*DESCRIPTION OF THE TASK:*
Filter the lines below, copying only those with the string "openreview".

*RECORDED INFORMATION:*

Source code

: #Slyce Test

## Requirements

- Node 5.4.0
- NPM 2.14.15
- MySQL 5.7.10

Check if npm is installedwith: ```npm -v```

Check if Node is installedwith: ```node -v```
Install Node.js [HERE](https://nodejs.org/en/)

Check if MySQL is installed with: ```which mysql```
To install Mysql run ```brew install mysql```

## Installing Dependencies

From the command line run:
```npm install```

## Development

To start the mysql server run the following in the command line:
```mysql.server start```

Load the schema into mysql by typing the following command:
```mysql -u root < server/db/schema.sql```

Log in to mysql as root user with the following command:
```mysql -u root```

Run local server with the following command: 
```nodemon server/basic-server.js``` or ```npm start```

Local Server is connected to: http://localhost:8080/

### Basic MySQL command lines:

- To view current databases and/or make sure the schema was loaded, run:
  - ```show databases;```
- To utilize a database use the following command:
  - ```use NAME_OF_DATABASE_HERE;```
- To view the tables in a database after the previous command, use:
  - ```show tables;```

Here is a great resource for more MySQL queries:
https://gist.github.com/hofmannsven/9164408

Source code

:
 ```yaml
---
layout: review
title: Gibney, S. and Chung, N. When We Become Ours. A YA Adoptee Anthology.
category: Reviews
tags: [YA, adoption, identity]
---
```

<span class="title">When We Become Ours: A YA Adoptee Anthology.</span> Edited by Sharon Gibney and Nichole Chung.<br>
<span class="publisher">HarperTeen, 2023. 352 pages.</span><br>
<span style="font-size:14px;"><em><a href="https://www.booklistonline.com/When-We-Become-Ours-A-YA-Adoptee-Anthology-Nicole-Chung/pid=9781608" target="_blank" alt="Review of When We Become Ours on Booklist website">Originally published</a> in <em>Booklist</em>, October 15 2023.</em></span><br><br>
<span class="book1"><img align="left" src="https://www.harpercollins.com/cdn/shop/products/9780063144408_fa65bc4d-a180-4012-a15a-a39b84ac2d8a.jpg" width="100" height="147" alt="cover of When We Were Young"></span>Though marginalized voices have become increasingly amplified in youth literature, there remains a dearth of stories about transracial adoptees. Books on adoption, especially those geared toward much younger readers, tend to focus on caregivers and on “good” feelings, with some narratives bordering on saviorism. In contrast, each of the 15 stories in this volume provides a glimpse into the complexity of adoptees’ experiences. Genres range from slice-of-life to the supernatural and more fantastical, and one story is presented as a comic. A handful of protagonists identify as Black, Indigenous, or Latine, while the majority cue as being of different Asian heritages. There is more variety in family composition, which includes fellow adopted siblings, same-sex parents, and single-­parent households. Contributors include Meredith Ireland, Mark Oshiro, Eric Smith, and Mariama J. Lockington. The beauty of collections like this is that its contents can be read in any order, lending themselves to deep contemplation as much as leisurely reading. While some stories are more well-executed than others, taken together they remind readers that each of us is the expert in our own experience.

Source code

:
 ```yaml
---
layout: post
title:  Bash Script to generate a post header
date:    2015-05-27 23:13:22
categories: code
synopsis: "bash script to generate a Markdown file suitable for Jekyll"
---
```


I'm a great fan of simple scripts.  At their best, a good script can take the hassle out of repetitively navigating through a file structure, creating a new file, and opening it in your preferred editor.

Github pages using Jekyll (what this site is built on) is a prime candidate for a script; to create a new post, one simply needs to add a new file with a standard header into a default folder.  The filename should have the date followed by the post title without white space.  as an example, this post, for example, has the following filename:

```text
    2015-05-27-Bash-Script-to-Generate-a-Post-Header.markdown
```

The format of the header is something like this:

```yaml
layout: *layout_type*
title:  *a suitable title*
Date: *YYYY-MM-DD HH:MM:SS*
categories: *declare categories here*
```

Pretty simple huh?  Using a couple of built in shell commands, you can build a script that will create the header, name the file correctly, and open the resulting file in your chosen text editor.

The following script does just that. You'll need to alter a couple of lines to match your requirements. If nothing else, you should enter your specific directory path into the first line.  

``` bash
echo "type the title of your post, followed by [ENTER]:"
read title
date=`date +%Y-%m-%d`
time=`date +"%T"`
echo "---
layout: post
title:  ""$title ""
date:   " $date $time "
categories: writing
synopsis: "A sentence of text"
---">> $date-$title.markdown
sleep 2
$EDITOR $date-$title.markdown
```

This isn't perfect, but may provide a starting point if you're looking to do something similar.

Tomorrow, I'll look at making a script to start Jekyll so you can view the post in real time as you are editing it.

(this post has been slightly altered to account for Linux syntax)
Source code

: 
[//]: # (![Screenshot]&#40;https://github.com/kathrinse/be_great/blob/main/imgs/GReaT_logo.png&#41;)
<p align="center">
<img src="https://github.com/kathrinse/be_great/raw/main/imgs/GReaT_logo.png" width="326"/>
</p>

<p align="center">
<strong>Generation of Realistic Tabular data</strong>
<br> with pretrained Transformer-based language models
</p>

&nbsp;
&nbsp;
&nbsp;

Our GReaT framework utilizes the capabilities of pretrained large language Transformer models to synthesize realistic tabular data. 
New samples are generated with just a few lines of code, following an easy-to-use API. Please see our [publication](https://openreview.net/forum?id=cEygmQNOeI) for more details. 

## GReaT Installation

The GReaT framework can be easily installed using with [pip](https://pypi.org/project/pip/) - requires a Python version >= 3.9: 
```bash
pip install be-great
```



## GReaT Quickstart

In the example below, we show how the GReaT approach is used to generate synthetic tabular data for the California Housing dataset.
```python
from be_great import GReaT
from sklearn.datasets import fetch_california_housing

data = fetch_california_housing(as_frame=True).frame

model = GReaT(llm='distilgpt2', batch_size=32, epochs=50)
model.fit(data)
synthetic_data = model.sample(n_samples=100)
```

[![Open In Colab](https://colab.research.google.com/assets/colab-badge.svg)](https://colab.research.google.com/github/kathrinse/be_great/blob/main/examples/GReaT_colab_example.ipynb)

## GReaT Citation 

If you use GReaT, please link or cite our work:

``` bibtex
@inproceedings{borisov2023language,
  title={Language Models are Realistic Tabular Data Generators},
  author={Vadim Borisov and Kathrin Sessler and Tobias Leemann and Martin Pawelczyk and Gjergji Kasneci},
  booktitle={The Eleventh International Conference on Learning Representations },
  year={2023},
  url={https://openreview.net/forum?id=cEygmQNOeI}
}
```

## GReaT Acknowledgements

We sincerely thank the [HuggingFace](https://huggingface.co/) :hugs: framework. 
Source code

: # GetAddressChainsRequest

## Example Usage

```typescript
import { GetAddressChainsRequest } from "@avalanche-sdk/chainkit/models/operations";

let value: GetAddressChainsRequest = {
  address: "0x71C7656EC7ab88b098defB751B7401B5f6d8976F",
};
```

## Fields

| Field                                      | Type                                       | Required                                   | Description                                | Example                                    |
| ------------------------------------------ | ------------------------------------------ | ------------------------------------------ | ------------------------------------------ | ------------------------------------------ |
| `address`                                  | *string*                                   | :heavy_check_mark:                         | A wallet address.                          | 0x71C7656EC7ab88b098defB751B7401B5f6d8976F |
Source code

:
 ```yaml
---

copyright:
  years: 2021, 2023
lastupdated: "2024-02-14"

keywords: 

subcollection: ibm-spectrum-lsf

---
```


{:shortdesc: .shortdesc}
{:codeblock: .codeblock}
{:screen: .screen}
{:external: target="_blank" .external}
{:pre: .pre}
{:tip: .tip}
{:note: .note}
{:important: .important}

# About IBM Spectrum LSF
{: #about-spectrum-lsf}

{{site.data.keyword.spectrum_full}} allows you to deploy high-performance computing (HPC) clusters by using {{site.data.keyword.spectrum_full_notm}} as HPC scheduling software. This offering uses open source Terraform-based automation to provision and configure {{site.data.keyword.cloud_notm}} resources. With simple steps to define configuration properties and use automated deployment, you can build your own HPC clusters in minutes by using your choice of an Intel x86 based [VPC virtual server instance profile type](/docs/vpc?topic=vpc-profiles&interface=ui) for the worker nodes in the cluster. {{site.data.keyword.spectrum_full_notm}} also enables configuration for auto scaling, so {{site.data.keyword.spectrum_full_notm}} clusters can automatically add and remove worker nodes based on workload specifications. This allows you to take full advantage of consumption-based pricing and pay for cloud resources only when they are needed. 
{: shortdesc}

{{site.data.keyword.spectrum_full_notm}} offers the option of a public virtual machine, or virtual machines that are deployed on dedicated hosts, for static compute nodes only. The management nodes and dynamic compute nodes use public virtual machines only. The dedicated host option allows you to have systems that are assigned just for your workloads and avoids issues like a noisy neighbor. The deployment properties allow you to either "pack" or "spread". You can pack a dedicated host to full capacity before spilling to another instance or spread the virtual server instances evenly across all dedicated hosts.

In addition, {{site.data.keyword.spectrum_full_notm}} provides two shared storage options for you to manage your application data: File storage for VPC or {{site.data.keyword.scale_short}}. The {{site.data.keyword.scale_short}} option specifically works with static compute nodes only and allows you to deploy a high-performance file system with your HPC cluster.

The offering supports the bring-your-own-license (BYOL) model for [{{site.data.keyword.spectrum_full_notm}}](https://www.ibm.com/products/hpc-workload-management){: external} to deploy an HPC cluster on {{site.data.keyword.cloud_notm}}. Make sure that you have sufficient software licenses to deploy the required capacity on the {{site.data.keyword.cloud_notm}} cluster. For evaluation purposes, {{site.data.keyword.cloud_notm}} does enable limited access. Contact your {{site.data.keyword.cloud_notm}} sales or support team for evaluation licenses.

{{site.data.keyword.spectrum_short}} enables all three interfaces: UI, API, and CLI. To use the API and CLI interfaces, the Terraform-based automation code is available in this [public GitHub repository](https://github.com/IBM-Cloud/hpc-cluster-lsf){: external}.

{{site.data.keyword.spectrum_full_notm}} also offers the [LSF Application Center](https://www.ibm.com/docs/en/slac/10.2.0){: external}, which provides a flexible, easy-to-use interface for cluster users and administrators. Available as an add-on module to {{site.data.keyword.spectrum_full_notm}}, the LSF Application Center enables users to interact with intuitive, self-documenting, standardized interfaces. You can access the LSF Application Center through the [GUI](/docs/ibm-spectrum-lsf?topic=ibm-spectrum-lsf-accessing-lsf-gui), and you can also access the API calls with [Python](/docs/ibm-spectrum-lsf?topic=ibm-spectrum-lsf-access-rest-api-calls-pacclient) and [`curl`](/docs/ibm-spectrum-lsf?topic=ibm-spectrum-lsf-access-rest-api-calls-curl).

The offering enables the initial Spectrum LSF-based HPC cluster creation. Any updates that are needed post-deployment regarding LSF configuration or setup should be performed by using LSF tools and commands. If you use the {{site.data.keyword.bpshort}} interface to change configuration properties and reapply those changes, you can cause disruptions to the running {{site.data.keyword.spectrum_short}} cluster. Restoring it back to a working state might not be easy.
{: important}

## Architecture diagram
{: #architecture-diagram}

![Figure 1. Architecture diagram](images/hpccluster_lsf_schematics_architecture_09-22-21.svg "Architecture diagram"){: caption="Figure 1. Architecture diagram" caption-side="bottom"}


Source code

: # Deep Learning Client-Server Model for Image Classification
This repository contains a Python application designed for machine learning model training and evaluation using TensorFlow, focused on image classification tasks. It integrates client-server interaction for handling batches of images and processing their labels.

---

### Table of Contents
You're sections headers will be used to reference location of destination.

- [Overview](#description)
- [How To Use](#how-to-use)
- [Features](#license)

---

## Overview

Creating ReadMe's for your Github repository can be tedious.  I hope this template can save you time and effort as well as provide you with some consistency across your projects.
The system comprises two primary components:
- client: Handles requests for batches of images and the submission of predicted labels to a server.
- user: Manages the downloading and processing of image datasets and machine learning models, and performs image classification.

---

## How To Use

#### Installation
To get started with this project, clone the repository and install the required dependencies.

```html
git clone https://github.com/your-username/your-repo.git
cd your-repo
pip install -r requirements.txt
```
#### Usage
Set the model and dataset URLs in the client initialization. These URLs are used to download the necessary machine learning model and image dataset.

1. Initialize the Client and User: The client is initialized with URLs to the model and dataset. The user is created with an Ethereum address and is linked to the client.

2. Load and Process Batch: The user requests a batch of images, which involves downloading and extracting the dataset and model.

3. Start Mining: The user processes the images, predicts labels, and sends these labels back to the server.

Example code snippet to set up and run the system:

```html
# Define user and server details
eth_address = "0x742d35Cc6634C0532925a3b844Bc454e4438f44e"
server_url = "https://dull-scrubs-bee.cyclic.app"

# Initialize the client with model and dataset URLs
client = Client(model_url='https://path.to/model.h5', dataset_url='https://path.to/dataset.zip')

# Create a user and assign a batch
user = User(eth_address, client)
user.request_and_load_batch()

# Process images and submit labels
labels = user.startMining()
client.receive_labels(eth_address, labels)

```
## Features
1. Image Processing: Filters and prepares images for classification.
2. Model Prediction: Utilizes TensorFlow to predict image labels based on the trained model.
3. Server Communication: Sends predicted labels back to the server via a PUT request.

*RESULT FOR THIS EXERCISE:*
New samples are generated with just a few lines of code, following an easy-to-use API. Please see our [publication](https://openreview.net/forum?id=cEygmQNOeI) for more details. 
  url={https://openreview.net/forum?id=cEygmQNOeI}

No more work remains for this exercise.